DATA UNDER STUDY ▸
• • • • •
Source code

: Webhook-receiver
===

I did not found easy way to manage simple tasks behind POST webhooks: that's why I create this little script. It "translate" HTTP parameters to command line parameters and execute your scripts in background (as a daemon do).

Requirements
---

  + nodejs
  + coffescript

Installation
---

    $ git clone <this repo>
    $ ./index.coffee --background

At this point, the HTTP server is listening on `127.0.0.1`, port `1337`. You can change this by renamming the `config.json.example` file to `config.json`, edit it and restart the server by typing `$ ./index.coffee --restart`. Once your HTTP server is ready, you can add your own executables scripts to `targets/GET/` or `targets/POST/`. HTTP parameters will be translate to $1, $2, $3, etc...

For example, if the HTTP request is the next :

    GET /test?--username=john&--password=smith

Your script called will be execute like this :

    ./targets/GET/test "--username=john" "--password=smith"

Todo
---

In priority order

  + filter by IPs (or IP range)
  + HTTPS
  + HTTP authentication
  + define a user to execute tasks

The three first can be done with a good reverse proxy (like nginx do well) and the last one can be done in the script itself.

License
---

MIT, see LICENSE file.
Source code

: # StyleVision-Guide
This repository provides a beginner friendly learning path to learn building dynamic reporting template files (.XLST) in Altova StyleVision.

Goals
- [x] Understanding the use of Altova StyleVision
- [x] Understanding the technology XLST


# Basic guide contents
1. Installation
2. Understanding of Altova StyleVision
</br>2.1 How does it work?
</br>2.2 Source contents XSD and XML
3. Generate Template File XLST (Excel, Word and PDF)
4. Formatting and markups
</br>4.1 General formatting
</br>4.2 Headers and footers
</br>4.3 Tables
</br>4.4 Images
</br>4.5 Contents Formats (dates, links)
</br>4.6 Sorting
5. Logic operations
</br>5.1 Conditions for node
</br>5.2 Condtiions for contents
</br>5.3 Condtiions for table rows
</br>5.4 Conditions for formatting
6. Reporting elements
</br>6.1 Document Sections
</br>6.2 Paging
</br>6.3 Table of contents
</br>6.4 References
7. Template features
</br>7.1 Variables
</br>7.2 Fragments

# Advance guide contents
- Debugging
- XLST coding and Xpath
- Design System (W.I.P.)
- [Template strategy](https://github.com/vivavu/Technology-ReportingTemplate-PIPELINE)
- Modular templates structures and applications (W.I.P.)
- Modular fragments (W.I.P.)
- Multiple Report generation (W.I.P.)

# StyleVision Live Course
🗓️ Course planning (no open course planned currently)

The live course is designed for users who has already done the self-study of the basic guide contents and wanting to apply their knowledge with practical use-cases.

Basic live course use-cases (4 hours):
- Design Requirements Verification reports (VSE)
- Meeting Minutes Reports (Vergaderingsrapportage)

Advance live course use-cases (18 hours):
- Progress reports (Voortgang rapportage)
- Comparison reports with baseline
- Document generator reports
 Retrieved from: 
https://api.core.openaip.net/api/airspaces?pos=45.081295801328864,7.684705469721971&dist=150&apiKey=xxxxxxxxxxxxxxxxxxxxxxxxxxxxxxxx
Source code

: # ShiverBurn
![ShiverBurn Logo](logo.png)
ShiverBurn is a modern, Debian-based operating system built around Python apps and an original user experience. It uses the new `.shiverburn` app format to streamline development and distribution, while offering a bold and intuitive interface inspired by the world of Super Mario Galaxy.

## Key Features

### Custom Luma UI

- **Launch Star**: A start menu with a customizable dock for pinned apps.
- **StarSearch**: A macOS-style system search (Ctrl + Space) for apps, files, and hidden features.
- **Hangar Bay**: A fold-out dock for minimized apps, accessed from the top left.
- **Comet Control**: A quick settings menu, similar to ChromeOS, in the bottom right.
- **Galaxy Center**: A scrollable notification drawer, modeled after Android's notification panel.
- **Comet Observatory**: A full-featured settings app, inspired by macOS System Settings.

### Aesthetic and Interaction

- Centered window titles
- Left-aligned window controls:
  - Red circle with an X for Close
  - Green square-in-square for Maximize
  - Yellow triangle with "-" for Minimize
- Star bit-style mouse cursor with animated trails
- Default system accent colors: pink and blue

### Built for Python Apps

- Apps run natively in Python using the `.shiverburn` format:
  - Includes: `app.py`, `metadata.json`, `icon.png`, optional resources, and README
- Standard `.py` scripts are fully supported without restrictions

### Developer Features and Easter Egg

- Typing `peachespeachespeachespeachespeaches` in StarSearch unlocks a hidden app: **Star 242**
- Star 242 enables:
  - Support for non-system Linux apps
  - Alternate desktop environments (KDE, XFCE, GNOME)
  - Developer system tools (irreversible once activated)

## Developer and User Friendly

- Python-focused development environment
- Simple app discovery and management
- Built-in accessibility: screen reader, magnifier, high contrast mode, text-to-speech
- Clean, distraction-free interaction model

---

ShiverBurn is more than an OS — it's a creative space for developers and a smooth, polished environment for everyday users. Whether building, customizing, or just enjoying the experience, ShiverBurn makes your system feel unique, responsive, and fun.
• • • • •
YOUR TASK ▸ All of the entries above need to be reproduced exactly.

ANSWER TO THE PROBLEM ▸
Source code

: Webhook-receiver
===

I did not found easy way to manage simple tasks behind POST webhooks: that's why I create this little script. It "translate" HTTP parameters to command line parameters and execute your scripts in background (as a daemon do).

Requirements
---

  + nodejs
  + coffescript

Installation
---

    $ git clone <this repo>
    $ ./index.coffee --background

At this point, the HTTP server is listening on `127.0.0.1`, port `1337`. You can change this by renamming the `config.json.example` file to `config.json`, edit it and restart the server by typing `$ ./index.coffee --restart`. Once your HTTP server is ready, you can add your own executables scripts to `targets/GET/` or `targets/POST/`. HTTP parameters will be translate to $1, $2, $3, etc...

For example, if the HTTP request is the next :

    GET /test?--username=john&--password=smith

Your script called will be execute like this :

    ./targets/GET/test "--username=john" "--password=smith"

Todo
---

In priority order

  + filter by IPs (or IP range)
  + HTTPS
  + HTTP authentication
  + define a user to execute tasks

The three first can be done with a good reverse proxy (like nginx do well) and the last one can be done in the script itself.

License
---

MIT, see LICENSE file.
Source code

: # StyleVision-Guide
This repository provides a beginner friendly learning path to learn building dynamic reporting template files (.XLST) in Altova StyleVision.

Goals
- [x] Understanding the use of Altova StyleVision
- [x] Understanding the technology XLST


# Basic guide contents
1. Installation
2. Understanding of Altova StyleVision
</br>2.1 How does it work?
</br>2.2 Source contents XSD and XML
3. Generate Template File XLST (Excel, Word and PDF)
4. Formatting and markups
</br>4.1 General formatting
</br>4.2 Headers and footers
</br>4.3 Tables
</br>4.4 Images
</br>4.5 Contents Formats (dates, links)
</br>4.6 Sorting
5. Logic operations
</br>5.1 Conditions for node
</br>5.2 Condtiions for contents
</br>5.3 Condtiions for table rows
</br>5.4 Conditions for formatting
6. Reporting elements
</br>6.1 Document Sections
</br>6.2 Paging
</br>6.3 Table of contents
</br>6.4 References
7. Template features
</br>7.1 Variables
</br>7.2 Fragments

# Advance guide contents
- Debugging
- XLST coding and Xpath
- Design System (W.I.P.)
- [Template strategy](https://github.com/vivavu/Technology-ReportingTemplate-PIPELINE)
- Modular templates structures and applications (W.I.P.)
- Modular fragments (W.I.P.)
- Multiple Report generation (W.I.P.)

# StyleVision Live Course
🗓️ Course planning (no open course planned currently)

The live course is designed for users who has already done the self-study of the basic guide contents and wanting to apply their knowledge with practical use-cases.

Basic live course use-cases (4 hours):
- Design Requirements Verification reports (VSE)
- Meeting Minutes Reports (Vergaderingsrapportage)

Advance live course use-cases (18 hours):
- Progress reports (Voortgang rapportage)
- Comparison reports with baseline
- Document generator reports
 Retrieved from: 
https://api.core.openaip.net/api/airspaces?pos=45.081295801328864,7.684705469721971&dist=150&apiKey=xxxxxxxxxxxxxxxxxxxxxxxxxxxxxxxx
Source code

: # ShiverBurn
![ShiverBurn Logo](logo.png)
ShiverBurn is a modern, Debian-based operating system built around Python apps and an original user experience. It uses the new `.shiverburn` app format to streamline development and distribution, while offering a bold and intuitive interface inspired by the world of Super Mario Galaxy.

## Key Features

### Custom Luma UI

- **Launch Star**: A start menu with a customizable dock for pinned apps.
- **StarSearch**: A macOS-style system search (Ctrl + Space) for apps, files, and hidden features.
- **Hangar Bay**: A fold-out dock for minimized apps, accessed from the top left.
- **Comet Control**: A quick settings menu, similar to ChromeOS, in the bottom right.
- **Galaxy Center**: A scrollable notification drawer, modeled after Android's notification panel.
- **Comet Observatory**: A full-featured settings app, inspired by macOS System Settings.

### Aesthetic and Interaction

- Centered window titles
- Left-aligned window controls:
  - Red circle with an X for Close
  - Green square-in-square for Maximize
  - Yellow triangle with "-" for Minimize
- Star bit-style mouse cursor with animated trails
- Default system accent colors: pink and blue

### Built for Python Apps

- Apps run natively in Python using the `.shiverburn` format:
  - Includes: `app.py`, `metadata.json`, `icon.png`, optional resources, and README
- Standard `.py` scripts are fully supported without restrictions

### Developer Features and Easter Egg

- Typing `peachespeachespeachespeachespeaches` in StarSearch unlocks a hidden app: **Star 242**
- Star 242 enables:
  - Support for non-system Linux apps
  - Alternate desktop environments (KDE, XFCE, GNOME)
  - Developer system tools (irreversible once activated)

## Developer and User Friendly

- Python-focused development environment
- Simple app discovery and management
- Built-in accessibility: screen reader, magnifier, high contrast mode, text-to-speech
- Clean, distraction-free interaction model

---

ShiverBurn is more than an OS — it's a creative space for developers and a smooth, polished environment for everyday users. Whether building, customizing, or just enjoying the experience, ShiverBurn makes your system feel unique, responsive, and fun.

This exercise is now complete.